Great insight. Brands are built from the inside out (customer touch points) and it begins with knowledgable employees. They need to know where the company is going, why it is going there, and how it will reach its destination, if they are to be responsible and held accountable for brand building, marketing and sales. And I believe every employee should be responsible for each of those important missions.

Posted by: Lewis Green | 05.15.07

Stephen,

Excellent post. Unfortunately, many companies do not invest in internal branding, as Paul pointed out. I quite agree with his assessment: "A successful company must view an employee as an investment instead of commodity". Many companies view employees, especially in the lower echelons, as units of production with high turnover rates. Therefore, they rationalize that training and inculcation into the company culture, are a waste of resources.

Sadly, I think they're missing the point: they should be viewing employees as a valuable asset, ie., human capital. Investing in employees pays huge dividends: less turnover, an understanding and "buying in" of the company's mission and reason for being, and a solid representation of the brand to the customer. If employee-customer interaction falls down, because the employees are not part of the corporate brand, what good does substantial investment in marketing, advertising and sales support accomplish?

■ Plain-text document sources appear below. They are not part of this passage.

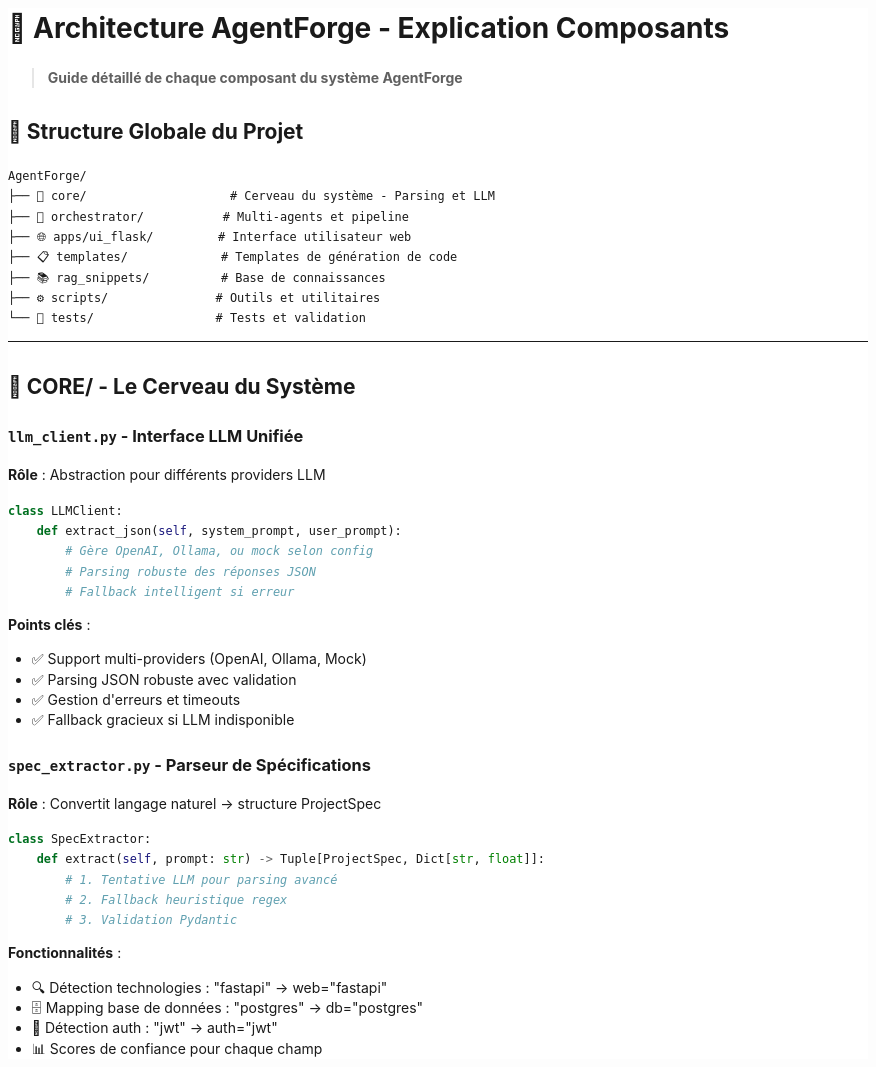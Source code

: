 # 🔧 Architecture AgentForge - Explication Composants

> **Guide détaillé de chaque composant du système AgentForge**

## 📁 Structure Globale du Projet

```
AgentForge/
├── 🧠 core/                    # Cerveau du système - Parsing et LLM
├── 🤖 orchestrator/           # Multi-agents et pipeline
├── 🌐 apps/ui_flask/         # Interface utilisateur web
├── 📋 templates/             # Templates de génération de code  
├── 📚 rag_snippets/          # Base de connaissances
├── ⚙️ scripts/               # Outils et utilitaires
└── 🧪 tests/                 # Tests et validation
```

---

## 🧠 CORE/ - Le Cerveau du Système

### `llm_client.py` - Interface LLM Unifiée
**Rôle** : Abstraction pour différents providers LLM

```python
class LLMClient:
    def extract_json(self, system_prompt, user_prompt):
        # Gère OpenAI, Ollama, ou mock selon config
        # Parsing robuste des réponses JSON
        # Fallback intelligent si erreur
```

**Points clés** :
- ✅ Support multi-providers (OpenAI, Ollama, Mock)
- ✅ Parsing JSON robuste avec validation
- ✅ Gestion d'erreurs et timeouts
- ✅ Fallback gracieux si LLM indisponible

### `spec_extractor.py` - Parseur de Spécifications  
**Rôle** : Convertit langage naturel → structure ProjectSpec

```python
class SpecExtractor:
    def extract(self, prompt: str) -> Tuple[ProjectSpec, Dict[str, float]]:
        # 1. Tentative LLM pour parsing avancé
        # 2. Fallback heuristique regex
        # 3. Validation Pydantic
```

**Fonctionnalités** :
- 🔍 Détection technologies : "fastapi" → web="fastapi"
- 🗄️ Mapping base de données : "postgres" → db="postgres"
- 🔐 Détection auth : "jwt" → auth="jwt"
- 📊 Scores de confiance pour chaque champ
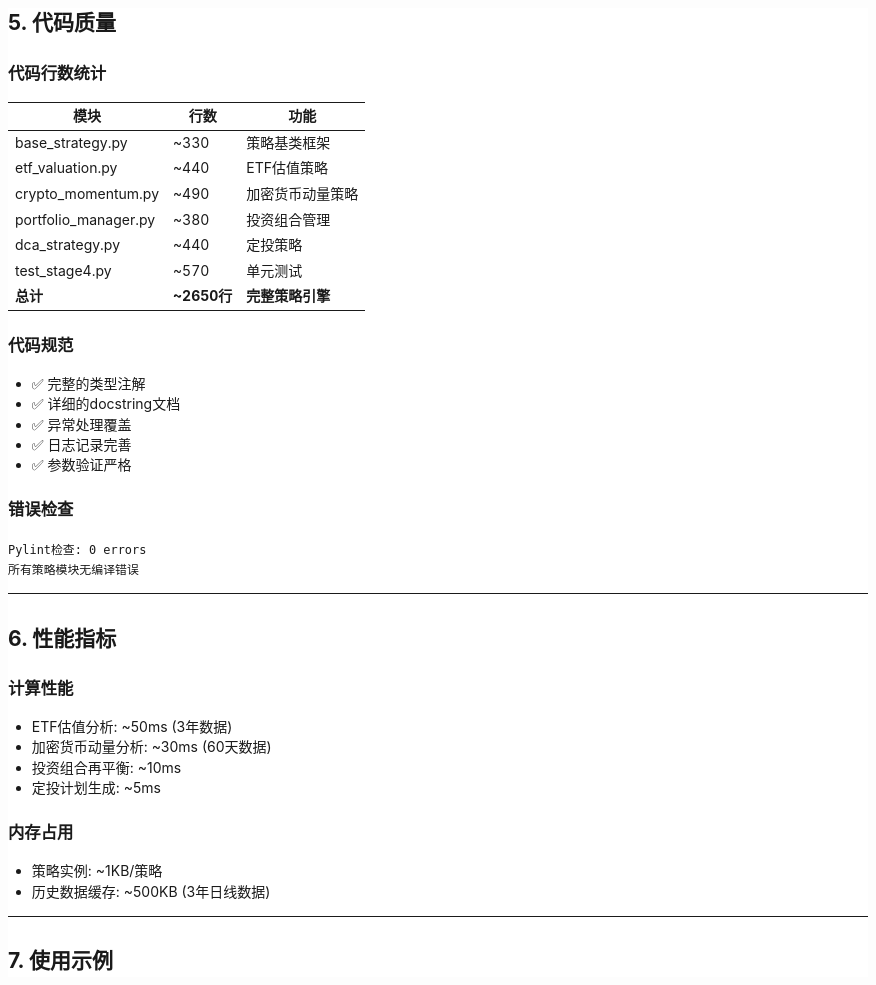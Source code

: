 
## 5. 代码质量

### 代码行数统计
| 模块 | 行数 | 功能 |
|-----|------|------|
| base_strategy.py | ~330 | 策略基类框架 |
| etf_valuation.py | ~440 | ETF估值策略 |
| crypto_momentum.py | ~490 | 加密货币动量策略 |
| portfolio_manager.py | ~380 | 投资组合管理 |
| dca_strategy.py | ~440 | 定投策略 |
| test_stage4.py | ~570 | 单元测试 |
| **总计** | **~2650行** | **完整策略引擎** |

### 代码规范
- ✅ 完整的类型注解
- ✅ 详细的docstring文档
- ✅ 异常处理覆盖
- ✅ 日志记录完善
- ✅ 参数验证严格

### 错误检查
```
Pylint检查: 0 errors
所有策略模块无编译错误
```

---

## 6. 性能指标

### 计算性能
- ETF估值分析: ~50ms (3年数据)
- 加密货币动量分析: ~30ms (60天数据)
- 投资组合再平衡: ~10ms
- 定投计划生成: ~5ms

### 内存占用
- 策略实例: ~1KB/策略
- 历史数据缓存: ~500KB (3年日线数据)

---

## 7. 使用示例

Posted by: Claire Ratushny | 05.15.07

I think we're all in violent agreement that this is a missing priority. It is virtually impossible to hire people who understand the nuances of your company -- from culture to deep context -- without someone actually teaching them what they need to know. It is far deeper and farther reaching than many companies are willing to admit. Some acknowledge this ommision, but most miss it completely, at their own peril.

Claire: interesting insight on turnover versus lack of cultural indoctrination.

Gianandrea: true enough -- Starbucks at least sees the problem; what may be missing is the deeper understanding of 'why' certain returns to the core brand are important, and not just the 'what'.

Paul: I had that job too! Wierd. First day on the job, my new boss is leaving for two weeks, I have no desk, no phone, no laptop. They forgot I was arriving.

Cam: there's a huge gulf between passive and active learning, isn't there? Culture and adaptation take very active and adaptive learning. Not Power Point.